Using the records below, give the number of lines where the word "used" appears, with no further output.

● ● ●

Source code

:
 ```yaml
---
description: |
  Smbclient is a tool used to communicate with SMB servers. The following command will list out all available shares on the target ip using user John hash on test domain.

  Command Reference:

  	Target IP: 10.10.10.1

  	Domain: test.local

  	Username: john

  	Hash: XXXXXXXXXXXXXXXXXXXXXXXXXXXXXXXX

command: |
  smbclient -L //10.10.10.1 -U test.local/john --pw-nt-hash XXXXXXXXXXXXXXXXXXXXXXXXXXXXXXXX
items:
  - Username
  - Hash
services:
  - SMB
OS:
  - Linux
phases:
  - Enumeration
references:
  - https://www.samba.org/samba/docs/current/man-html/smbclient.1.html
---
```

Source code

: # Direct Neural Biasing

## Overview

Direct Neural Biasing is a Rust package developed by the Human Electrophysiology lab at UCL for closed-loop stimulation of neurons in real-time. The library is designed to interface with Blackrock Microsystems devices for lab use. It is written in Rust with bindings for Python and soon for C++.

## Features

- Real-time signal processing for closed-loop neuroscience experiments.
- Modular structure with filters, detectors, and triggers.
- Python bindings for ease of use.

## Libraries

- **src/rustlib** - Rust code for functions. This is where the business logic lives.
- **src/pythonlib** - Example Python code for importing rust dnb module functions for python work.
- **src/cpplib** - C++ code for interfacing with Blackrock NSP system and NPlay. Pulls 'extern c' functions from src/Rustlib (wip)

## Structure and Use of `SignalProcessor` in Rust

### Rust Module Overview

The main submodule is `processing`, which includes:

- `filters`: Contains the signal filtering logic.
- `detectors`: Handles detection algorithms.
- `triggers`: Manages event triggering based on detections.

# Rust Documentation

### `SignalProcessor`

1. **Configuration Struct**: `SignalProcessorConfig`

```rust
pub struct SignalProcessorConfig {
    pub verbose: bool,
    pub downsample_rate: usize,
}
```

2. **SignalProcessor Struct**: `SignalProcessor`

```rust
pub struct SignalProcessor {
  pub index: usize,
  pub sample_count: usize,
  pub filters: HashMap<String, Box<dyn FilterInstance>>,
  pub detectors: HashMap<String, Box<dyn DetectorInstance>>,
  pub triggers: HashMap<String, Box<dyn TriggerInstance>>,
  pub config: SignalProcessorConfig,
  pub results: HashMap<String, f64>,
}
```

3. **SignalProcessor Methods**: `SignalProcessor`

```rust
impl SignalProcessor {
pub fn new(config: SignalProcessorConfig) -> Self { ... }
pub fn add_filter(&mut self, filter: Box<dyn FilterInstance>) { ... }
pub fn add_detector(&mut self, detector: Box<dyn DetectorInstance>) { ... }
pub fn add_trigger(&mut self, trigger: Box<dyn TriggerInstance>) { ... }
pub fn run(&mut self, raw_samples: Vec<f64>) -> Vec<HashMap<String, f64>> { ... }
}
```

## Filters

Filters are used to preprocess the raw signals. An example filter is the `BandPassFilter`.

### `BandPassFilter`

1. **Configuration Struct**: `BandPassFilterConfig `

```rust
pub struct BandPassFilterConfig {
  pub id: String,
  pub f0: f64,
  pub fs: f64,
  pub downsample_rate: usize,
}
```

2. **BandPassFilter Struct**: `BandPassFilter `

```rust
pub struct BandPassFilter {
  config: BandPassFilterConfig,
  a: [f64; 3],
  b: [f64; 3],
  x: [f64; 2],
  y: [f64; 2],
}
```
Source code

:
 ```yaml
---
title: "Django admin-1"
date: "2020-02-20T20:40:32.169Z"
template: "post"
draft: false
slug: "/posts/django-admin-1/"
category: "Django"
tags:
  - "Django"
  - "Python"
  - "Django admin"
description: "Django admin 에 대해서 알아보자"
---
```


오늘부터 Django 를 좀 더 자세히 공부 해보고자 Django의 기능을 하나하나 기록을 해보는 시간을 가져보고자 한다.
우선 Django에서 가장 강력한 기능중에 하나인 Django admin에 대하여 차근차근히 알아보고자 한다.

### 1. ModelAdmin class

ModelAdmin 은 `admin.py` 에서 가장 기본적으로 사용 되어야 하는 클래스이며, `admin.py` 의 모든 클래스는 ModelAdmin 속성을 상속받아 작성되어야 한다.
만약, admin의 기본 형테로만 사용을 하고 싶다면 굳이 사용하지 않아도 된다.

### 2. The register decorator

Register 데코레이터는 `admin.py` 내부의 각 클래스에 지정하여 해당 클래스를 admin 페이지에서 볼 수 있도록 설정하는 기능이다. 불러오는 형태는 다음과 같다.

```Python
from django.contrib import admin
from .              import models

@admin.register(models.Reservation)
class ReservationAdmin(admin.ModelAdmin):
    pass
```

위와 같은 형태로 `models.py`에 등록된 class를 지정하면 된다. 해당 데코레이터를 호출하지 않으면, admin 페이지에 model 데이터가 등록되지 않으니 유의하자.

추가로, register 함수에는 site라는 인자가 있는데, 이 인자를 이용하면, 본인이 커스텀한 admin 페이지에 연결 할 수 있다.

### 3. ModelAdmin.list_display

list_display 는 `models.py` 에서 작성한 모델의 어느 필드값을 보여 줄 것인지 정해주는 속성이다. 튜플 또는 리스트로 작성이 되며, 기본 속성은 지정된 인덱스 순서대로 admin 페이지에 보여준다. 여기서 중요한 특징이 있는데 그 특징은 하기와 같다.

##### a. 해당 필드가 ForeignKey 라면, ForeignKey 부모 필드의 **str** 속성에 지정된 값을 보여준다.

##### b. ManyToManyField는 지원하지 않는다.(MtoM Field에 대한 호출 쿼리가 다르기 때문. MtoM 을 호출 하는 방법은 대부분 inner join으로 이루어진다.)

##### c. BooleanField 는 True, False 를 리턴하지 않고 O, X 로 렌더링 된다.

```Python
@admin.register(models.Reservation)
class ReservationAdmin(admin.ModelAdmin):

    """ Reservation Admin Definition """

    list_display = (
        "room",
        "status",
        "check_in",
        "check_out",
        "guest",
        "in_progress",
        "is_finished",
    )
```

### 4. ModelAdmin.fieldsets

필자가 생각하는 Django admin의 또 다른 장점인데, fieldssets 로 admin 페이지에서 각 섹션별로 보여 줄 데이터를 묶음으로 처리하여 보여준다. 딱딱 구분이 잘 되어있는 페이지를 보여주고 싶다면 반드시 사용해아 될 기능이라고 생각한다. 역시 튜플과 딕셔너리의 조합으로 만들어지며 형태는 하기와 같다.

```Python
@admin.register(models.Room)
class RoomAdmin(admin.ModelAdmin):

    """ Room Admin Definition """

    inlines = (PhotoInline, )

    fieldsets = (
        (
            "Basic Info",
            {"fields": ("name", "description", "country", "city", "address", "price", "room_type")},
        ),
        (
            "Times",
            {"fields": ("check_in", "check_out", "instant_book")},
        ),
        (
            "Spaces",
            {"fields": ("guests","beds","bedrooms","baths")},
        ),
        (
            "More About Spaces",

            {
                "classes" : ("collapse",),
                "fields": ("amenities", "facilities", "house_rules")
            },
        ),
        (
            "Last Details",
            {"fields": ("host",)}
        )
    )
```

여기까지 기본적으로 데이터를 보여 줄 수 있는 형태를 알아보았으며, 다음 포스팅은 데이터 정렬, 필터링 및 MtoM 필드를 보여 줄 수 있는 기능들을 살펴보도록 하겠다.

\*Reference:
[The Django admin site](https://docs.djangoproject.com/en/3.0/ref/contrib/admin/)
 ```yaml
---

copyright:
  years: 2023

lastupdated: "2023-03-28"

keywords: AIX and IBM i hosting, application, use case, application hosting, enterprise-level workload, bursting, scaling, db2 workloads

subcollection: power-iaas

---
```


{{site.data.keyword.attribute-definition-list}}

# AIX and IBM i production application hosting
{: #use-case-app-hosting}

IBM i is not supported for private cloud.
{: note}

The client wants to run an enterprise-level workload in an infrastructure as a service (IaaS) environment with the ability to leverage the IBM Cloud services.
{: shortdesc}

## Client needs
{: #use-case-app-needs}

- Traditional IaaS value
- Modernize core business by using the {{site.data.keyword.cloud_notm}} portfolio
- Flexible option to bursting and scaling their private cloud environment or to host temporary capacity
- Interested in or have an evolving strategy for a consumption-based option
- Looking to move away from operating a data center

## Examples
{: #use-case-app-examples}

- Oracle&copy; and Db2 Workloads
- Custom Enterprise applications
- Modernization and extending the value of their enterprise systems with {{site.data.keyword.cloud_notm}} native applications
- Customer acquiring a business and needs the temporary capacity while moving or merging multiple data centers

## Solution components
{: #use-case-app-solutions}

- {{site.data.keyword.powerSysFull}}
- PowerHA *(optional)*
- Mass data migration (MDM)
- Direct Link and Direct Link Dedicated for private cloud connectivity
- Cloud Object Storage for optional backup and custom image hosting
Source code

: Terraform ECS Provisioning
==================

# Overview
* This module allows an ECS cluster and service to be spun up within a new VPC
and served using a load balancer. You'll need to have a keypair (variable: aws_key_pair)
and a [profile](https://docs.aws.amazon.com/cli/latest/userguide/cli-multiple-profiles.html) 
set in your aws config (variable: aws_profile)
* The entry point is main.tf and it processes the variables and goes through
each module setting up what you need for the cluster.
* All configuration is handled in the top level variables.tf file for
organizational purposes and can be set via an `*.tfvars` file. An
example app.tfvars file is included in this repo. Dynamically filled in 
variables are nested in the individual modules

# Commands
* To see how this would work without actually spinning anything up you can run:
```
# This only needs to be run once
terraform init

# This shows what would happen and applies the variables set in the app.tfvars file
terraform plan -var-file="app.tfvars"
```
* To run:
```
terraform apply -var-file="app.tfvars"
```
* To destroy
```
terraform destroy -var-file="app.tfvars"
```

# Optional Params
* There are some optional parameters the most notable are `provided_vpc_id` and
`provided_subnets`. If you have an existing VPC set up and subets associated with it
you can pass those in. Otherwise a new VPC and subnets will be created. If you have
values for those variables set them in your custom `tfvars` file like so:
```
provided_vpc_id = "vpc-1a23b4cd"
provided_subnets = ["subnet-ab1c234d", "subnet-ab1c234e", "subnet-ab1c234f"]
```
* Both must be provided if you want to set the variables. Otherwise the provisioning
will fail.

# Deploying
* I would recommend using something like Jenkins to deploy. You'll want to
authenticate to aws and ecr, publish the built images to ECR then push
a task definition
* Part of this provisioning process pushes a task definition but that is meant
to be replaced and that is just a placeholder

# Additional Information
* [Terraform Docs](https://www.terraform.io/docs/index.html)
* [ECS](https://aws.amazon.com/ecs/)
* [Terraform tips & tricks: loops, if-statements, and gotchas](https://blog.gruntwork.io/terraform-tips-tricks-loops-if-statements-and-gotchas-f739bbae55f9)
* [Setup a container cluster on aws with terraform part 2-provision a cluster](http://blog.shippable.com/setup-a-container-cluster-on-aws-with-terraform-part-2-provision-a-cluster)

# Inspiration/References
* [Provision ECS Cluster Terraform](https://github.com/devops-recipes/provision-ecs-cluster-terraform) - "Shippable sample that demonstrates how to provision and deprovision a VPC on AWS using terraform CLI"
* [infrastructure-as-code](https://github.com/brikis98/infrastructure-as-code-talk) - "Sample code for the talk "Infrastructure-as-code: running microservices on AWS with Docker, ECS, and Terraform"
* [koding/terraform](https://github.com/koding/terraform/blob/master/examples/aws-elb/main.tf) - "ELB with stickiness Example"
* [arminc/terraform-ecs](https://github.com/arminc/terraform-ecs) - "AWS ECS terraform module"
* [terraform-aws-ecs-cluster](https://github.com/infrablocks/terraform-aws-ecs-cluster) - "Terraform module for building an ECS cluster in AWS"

● ● ●

**TASK ANSWER**
2